Late Twentieth-Century Medea Figures and Feminism
Claire E. Scott
«Murderous Mothers is both an homage to and a critical reflection on the multiple Medea figures that populate late twentieth-century German literature. Claire Scott artfully demonstrates how feminist politics and women’s issues – from abstract questions about the power of women’s bodies and voices, to concrete matters like abortion and sexual violence – speak through this ancient myth, transforming it into something vital and urgent. Scott’s own voice is crystal clear throughout, which allows the layers of productive critique to shine through. With its sophisticated literary analyses, its deep engagement with feminist and postcolonial theory, and its lucid and accessible style, Murderous Mothers will interest and provoke a range of readers and critics.» (Kata Gellen, Duke University)
«Murderous Mothers explores the ambiguities of literary Medea adaptations in beautifully written, engaging prose. For anyone interested in the aesthetics and politics of contemporary literature, this book offers brilliant examples of how literary adaptations of classical myths can contribute to contemporary political discourses on motherhood, reproductive rights, gender, and rage.» (Maria Stehle, University of Tennessee, Knoxville)

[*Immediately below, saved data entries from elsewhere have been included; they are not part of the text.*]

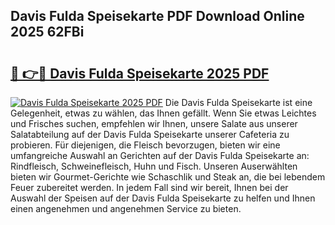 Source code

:## Davis Fulda Speisekarte PDF Download Online 2025 62FBi

# <h2><a href="http://gcc2lan.nevu.top/?p=Davis+Fulda+Speisekarte">🔗 👉🔴 Davis Fulda Speisekarte 2025 PDF</a></h2>

[![Davis Fulda Speisekarte 2025 PDF](https://i.imgur.com/dBaPXMq.png)](http://gcc2lan.nevu.top/?p=Davis+Fulda+Speisekarte)
Die Davis Fulda Speisekarte ist eine Gelegenheit, etwas zu wählen, das Ihnen gefällt. Wenn Sie etwas Leichtes und Frisches suchen, empfehlen wir Ihnen, unsere Salate aus unserer Salatabteilung auf der Davis Fulda Speisekarte unserer Cafeteria zu probieren. Für diejenigen, die Fleisch bevorzugen, bieten wir eine umfangreiche Auswahl an Gerichten auf der Davis Fulda Speisekarte an: Rindfleisch, Schweinefleisch, Huhn und Fisch. Unseren Auserwählten bieten wir Gourmet-Gerichte wie Schaschlik und Steak an, die bei lebendem Feuer zubereitet werden. In jedem Fall sind wir bereit, Ihnen bei der Auswahl der Speisen auf der Davis Fulda Speisekarte zu helfen und Ihnen einen angenehmen und angenehmen Service zu bieten.
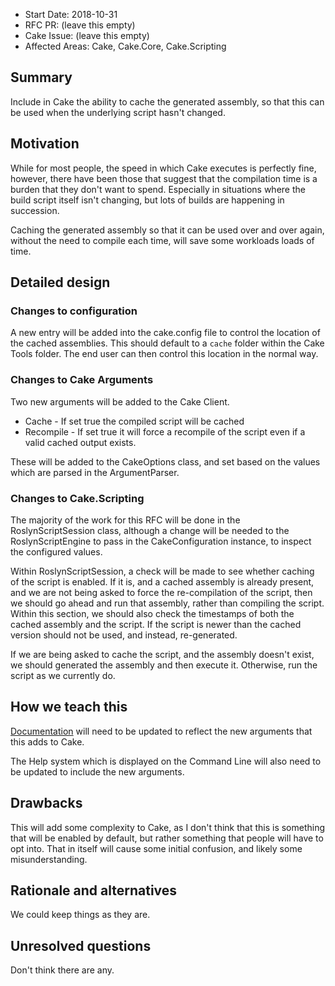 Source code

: - Start Date: 2018-10-31
- RFC PR: (leave this empty)
- Cake Issue: (leave this empty)
- Affected Areas: Cake, Cake.Core, Cake.Scripting

## Summary
[summary]: #summary

Include in Cake the ability to cache the generated assembly, so that this
can be used when the underlying script hasn't changed.

## Motivation
[motivation]: #motivation

While for most people, the speed in which Cake executes is perfectly fine,
however, there have been those that suggest that the compilation time is a
burden that they don't want to spend.  Especially in situations where the build
script itself isn't changing, but lots of builds are happening in succession.

Caching the generated assembly so that it can be used over and over again, without
the need to compile each time, will save some workloads loads of time.

## Detailed design
[detailed-design]: #detailed-design

### Changes to configuration

A new entry will be added into the cake.config file to control the location of
the cached assemblies.  This should default to a `cache` folder within the Cake
Tools folder.  The end user can then control this location in the normal way.

### Changes to Cake Arguments

Two new arguments will be added to the Cake Client.

* Cache - If set true the compiled script will be cached
* Recompile - If set true it will force a recompile of the script even if a valid cached output exists.

These will be added to the CakeOptions class, and set based on the values which
are parsed in the ArgumentParser.

### Changes to Cake.Scripting

The majority of the work for this RFC will be done in the RoslynScriptSession class,
although a change will be needed to the RoslynScriptEngine to pass in the CakeConfiguration
instance, to inspect the configured values.

Within RoslynScriptSession, a check will be made to see whether caching of the script
is enabled.  If it is, and a cached assembly is already present, and we are not being
asked to force the re-compilation of the script, then we should go ahead and run that
assembly, rather than compiling the script.  Within this section, we should also check
the timestamps of both the cached assembly and the script.  If the script is newer than
the cached version should not be used, and instead, re-generated.

If we are being asked to cache the script, and the assembly doesn't exist, we should
generated the assembly and then execute it.  Otherwise, run the script as we currently
do.

## How we teach this
[how-we-teach-this]: #how-we-teach-this

[Documentation](https://github.com/cake-build/website/blob/develop/input/docs/cli/usage.md)
will need to be updated to reflect the new arguments that this adds to Cake.

The Help system which is displayed on the Command Line will also need to be
updated to include the new arguments.

## Drawbacks
[drawbacks]: #drawbacks

This will add some complexity to Cake, as I don't think that this is something
that will be enabled by default, but rather something that people will have to
opt into.  That in itself will cause some initial confusion, and likely some
misunderstanding.

## Rationale and alternatives
[rationale-and-alternatives]: #rationale-and-alternatives

We could keep things as they are.

## Unresolved questions
[unresolved-questions]: #unresolved-questions

Don't think there are any.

This book explores German-language Medea adaptations from the late twentieth century and their relationship to feminist theory and politics. Close readings of novels and plays by Ursula Haas, Christa Wolf, Dagmar Nick, Dea Loher, and Elfriede Jelinek reveal the promise and the pitfalls of using gendered depictions of violence to process inequity and oppression. The figure of Medea has been called many things: a witch, a barbarian, a monster, a goddess, a feminist heroine, a healer, and, finally, a murderous mother. This book considers Medea in all her complexity, thereby reframing our understanding of identity as it relates to feminism and to mythological storytelling.
This book project was the Joint Winner of the 2020 Peter Lang Young Scholars Competition for German Studies in America.